_PROBLEM STATEMENT_: Using the records below, give again exactly the lines from the line that contains "### Imagery" through the line that contains "### Languages Used", both ends included, and only those.

Rendered images with source text:
• • •
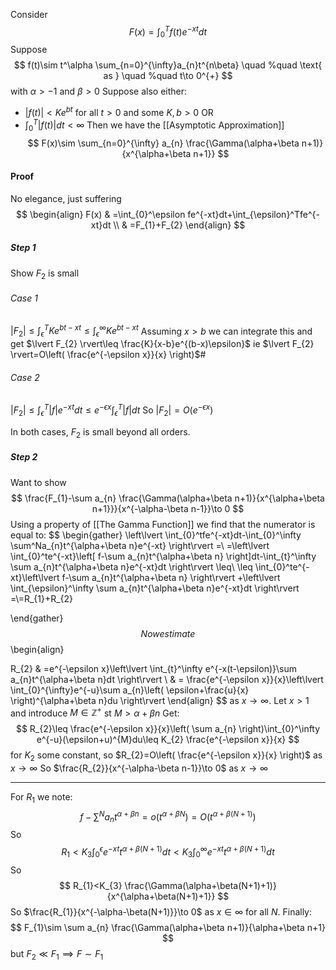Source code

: Consider $$
F(x)=\int_{0}^Tf(t)e^{-xt}dt
$$
Suppose $$
f(t)\sim t^\alpha \sum_{n=0}^{\infty}a_{n}t^{n\beta} \quad %quad
\text{ as } \quad %quad
t\to 0^{+}
$$
with $\alpha>-1$ and $\beta>0$
Suppose also either: 
- $\lvert f(t) \rvert<Ke^{bt}$ for all $t>0$ and some $K,b>0$
OR
- $\int _0^T\lvert f(t) \rvert dt<\infty$
Then we have the [[Asymptotic Approximation]]
$$
F(x)\sim \sum_{n=0}^{\infty} a_{n} \frac{\Gamma(\alpha+\beta n+1)}{x^{\alpha+\beta n+1}}
$$

#### Proof
No elegance, just suffering
$$
\begin{align}
F(x) & =\int_{0}^\epsilon fe^{-xt}dt+\int_{\epsilon}^Tfe^{-xt}dt \\
 & =F_{1}+F_{2}
\end{align}
$$
##### Step 1
Show $F_{2}$ is small
###### Case 1
$\lvert F_{2} \rvert\leq \int_{\epsilon}^TKe^{bt-xt}\leq \int_{\epsilon}^\infty Ke^{bt-xt}$
Assuming $x>b$ we can integrate this and get
$\lvert F_{2} \rvert\leq \frac{K}{x-b}e^{(b-x)\epsilon}$ ie $\lvert F_{2} \rvert=O\left( \frac{e^{-\epsilon x}}{x} \right)$#
###### Case 2
$\lvert F_{2} \rvert\leq \int_{\epsilon}^T\lvert f \rvert e^{-xt}dt\leq e^{-\epsilon x}\int_{\epsilon}^T\lvert f \rvert dt$
So $\lvert F_{2} \rvert=O(e^{-\epsilon x})$

In both cases, $F_{2}$ is small beyond all orders.

##### Step 2
Want to show
$$
\frac{F_{1}-\sum a_{n} \frac{\Gamma(\alpha+\beta n+1)}{x^{\alpha+\beta n+1}}}{x^{-\alpha-\beta n-1}}\to 0
$$
Using a property of [[The Gamma Function]] we find that the numerator is equal to:
$$
\begin{gather}
\left\lvert  \int_{0}^tfe^{-xt}dt-\int_{0}^\infty \sum^Na_{n}t^{\alpha+\beta n}e^{-xt}  \right\rvert =\\
=\left\lvert  \int_{0}^te^{-xt}\left[ f-\sum a_{n}t^{\alpha+\beta n} \right]dt-\int_{t}^\infty \sum a_{n}t^{\alpha+\beta n}e^{-xt}dt  \right\rvert \leq\\
\leq \int_{0}^te^{-xt}\left\lvert  f-\sum a_{n}t^{\alpha+\beta n}  \right\rvert +\left\lvert  \int_{\epsilon}^\infty \sum a_{n}t^{\alpha+\beta n}e^{-xt}dt  \right\rvert =\\=R_{1}+R_{2}


\end{gather}
$$
Now estimate
$$
\begin{align}

R_{2} & =e^{-\epsilon x}\left\lvert  \int_{t}^\infty e^{-x(t-\epsilon)}\sum a_{n}t^{\alpha+\beta n}dt  \right\rvert  \\
 & = \frac{e^{-\epsilon x}}{x}\left\lvert  \int_{0}^{\infty}e^{-u}\sum a_{n}\left( \epsilon+\frac{u}{x} \right)^{\alpha+\beta n}du  \right\rvert 
\end{align}
$$
as $x\to \infty$.
Let $x>1$ and introduce $M\in \mathbb{Z}^+$ st $M>\alpha+\beta n$
Get:
$$
R_{2}\leq \frac{e^{-\epsilon x}}{x}\left( \sum a_{n} \right)\int_{0}^\infty e^{-u}(\epsilon+u)^{M}du\leq K_{2} \frac{e^{-\epsilon x}}{x}
$$
for $K_{2}$ some constant, so $R_{2}=O\left( \frac{e^{-\epsilon x}}{x} \right)$ as $x\to \infty$
So $\frac{R_{2}}{x^{-\alpha-\beta n-1}}\to 0$ as $x\to \infty$

---
For $R_1$ we note:
$$
f-\sum^Na_{n}t^{\alpha+\beta n}=o(t^{\alpha+\beta N})=O(t^{\alpha+\beta(N+1)})
$$
So
$$
R_{1}<K_{3}\int_{0}^\epsilon e^{-xt}t^{\alpha+\beta(N+1)}dt<K_{3}\int_{0}^\infty e^{-xt}t^{\alpha+\beta(N+1)}dt
$$
So
$$
R_{1}<K_{3} \frac{\Gamma(\alpha+\beta(N+1)+1)}{x^{\alpha+\beta(N+1)+1}}
$$
So $\frac{R_{1}}{x^{-\alpha-\beta(N+1)}}\to 0$ as $x \in \infty$ for all $N$.
Finally:
$$
F_{1}\sim \sum a_{n} \frac{\Gamma(\alpha+\beta n+1)}{\alpha+\beta n+1}
$$
but $F_{2}\ll F_{1}\implies F\sim F_{1}$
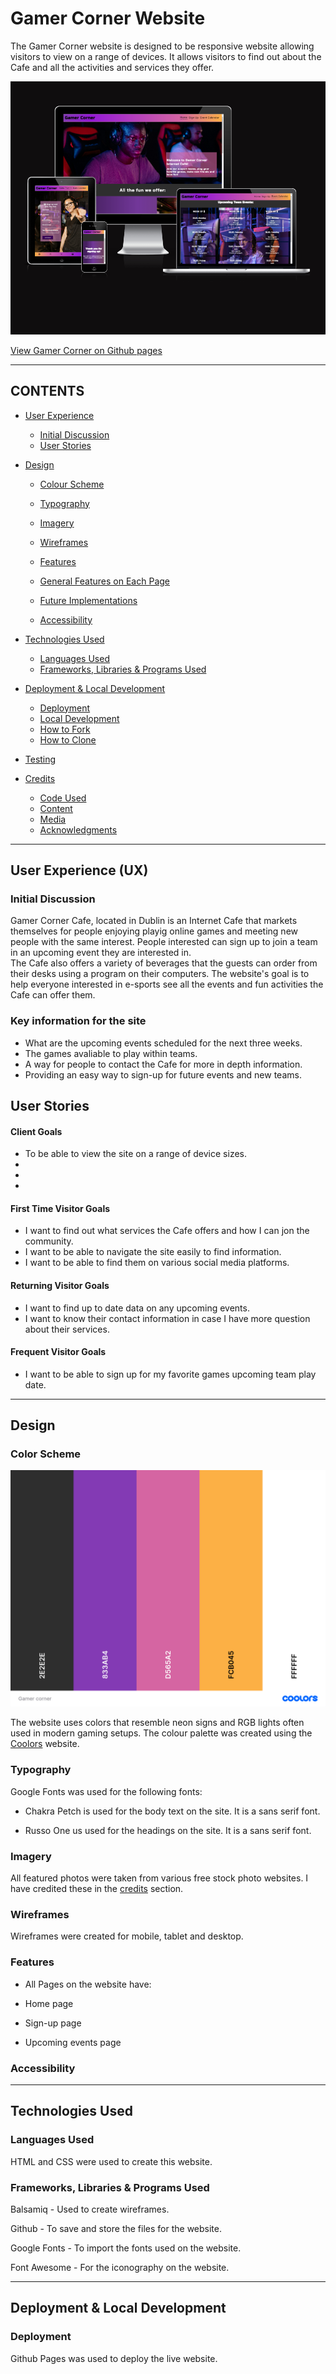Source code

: # Gamer Corner Website

The Gamer Corner website is designed to be responsive website allowing visitors to view on a range of devices. It allows visitors to find out about the Cafe and all the activities and services they offer.

![Gamer Corner Website on different devices](assets/images/readme-images/amiresponsive.png)

[View Gamer Corner on Github pages](https://keszi94.github.io/gamer_corner/index.html)

- - -

## CONTENTS

* [User Experience](#user-experience-ux)
   * [Initial Discussion](#initial-discussion)
   * [User Stories](#user-stories)
 
 * [Design](#design)
   * [Colour Scheme](#colour-scheme)
   * [Typography](#typography)
   * [Imagery](#imagery)
   * [Wireframes](#wireframes)

   * [Features](#features)
   * [General Features on Each Page](#general-features-on-each-page)
   * [Future Implementations](#future-implementations)
   * [Accessibility](#accessibility)

* [Technologies Used](#technologies-used)
   * [Languages Used](#languages-used)
   * [Frameworks, Libraries & Programs Used](#frameworks-libraries--programs-used)

* [Deployment & Local Development](#deployment--local-development)
   * [Deployment](#deployment)
   * [Local Development](#local-development)
   * [How to Fork](#how-to-fork)
    * [How to Clone](#how-to-clone)

* [Testing](#testing)

* [Credits](#credits)
   * [Code Used](#code-used)
   * [Content](#content)
   * [Media](#media)
   * [Acknowledgments](#acknowledgments)

---

## User Experience (UX)

### Initial Discussion

Gamer Corner Cafe, located in Dublin is an Internet Cafe that markets themselves for people enjoying playig online games and meeting new people with the same interest. People interested can sign up to join a team in an upcoming event they are interested in.  
The Cafe also offers a variety of beverages that the guests can order from their desks using a program on their computers. 
The website's goal is to help everyone interested in e-sports see all the events and fun activities the Cafe can offer them. 

### Key information for the site

* What are the upcoming events scheduled for the next three weeks.
* The games avaliable to play within teams.
* A way for people to contact the Cafe for more in depth information.
* Providing an easy way to sign-up for future events and new teams.

## User Stories

#### Client Goals

* To be able to view the site on a range of device sizes.
* 
*
*

#### First Time Visitor Goals

* I want to find out what services the Cafe offers and how I can jon the community.
* I want to be able to navigate the site easily to find information.
* I want to be able to find them on various social media platforms.

#### Returning Visitor Goals

* I want to find up to date data on any upcoming events.
* I want to know their contact information in case I have more question about their services.


#### Frequent Visitor Goals

* I want to be able to sign up for my favorite games upcoming team play date.

- - - 

## Design 

### Color Scheme

![Gamer Corner Website Color Palette](assets/images/readme-images/colorpalette.png)

The website uses colors that resemble neon signs and RGB lights often used in modern gaming setups. The colour palette was created using the [Coolors](https://coolors.co/) website.

### Typography 

Google Fonts was used for the following fonts: 

* Chakra Petch is used for the body text on the site. It is a sans serif font.

* Russo One us used for the headings on the site. It is a sans serif font. 

### Imagery 

All featured photos were taken from various free stock photo websites. I have credited these in the [credits](#Credits) section.

### Wireframes

Wireframes were created for mobile, tablet and desktop.

### Features

* All Pages on the website have:


* Home page 

* Sign-up page

* Upcoming events page


### Accessibility

- - - 

## Technologies Used

### Languages Used

HTML and CSS were used to create this website.

### Frameworks, Libraries & Programs Used

Balsamiq - Used to create wireframes.

Github - To save and store the files for the website.

Google Fonts - To import the fonts used on the website.

Font Awesome - For the iconography on the website.



- - -

## Deployment & Local Development

### Deployment

Github Pages was used to deploy the live website.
• • •
_ANSWER BELOW_:
### Imagery 

All featured photos were taken from various free stock photo websites. I have credited these in the [credits](#Credits) section.

### Wireframes

Wireframes were created for mobile, tablet and desktop.

### Features

* All Pages on the website have:


* Home page 

* Sign-up page

* Upcoming events page


### Accessibility

- - - 

## Technologies Used

### Languages Used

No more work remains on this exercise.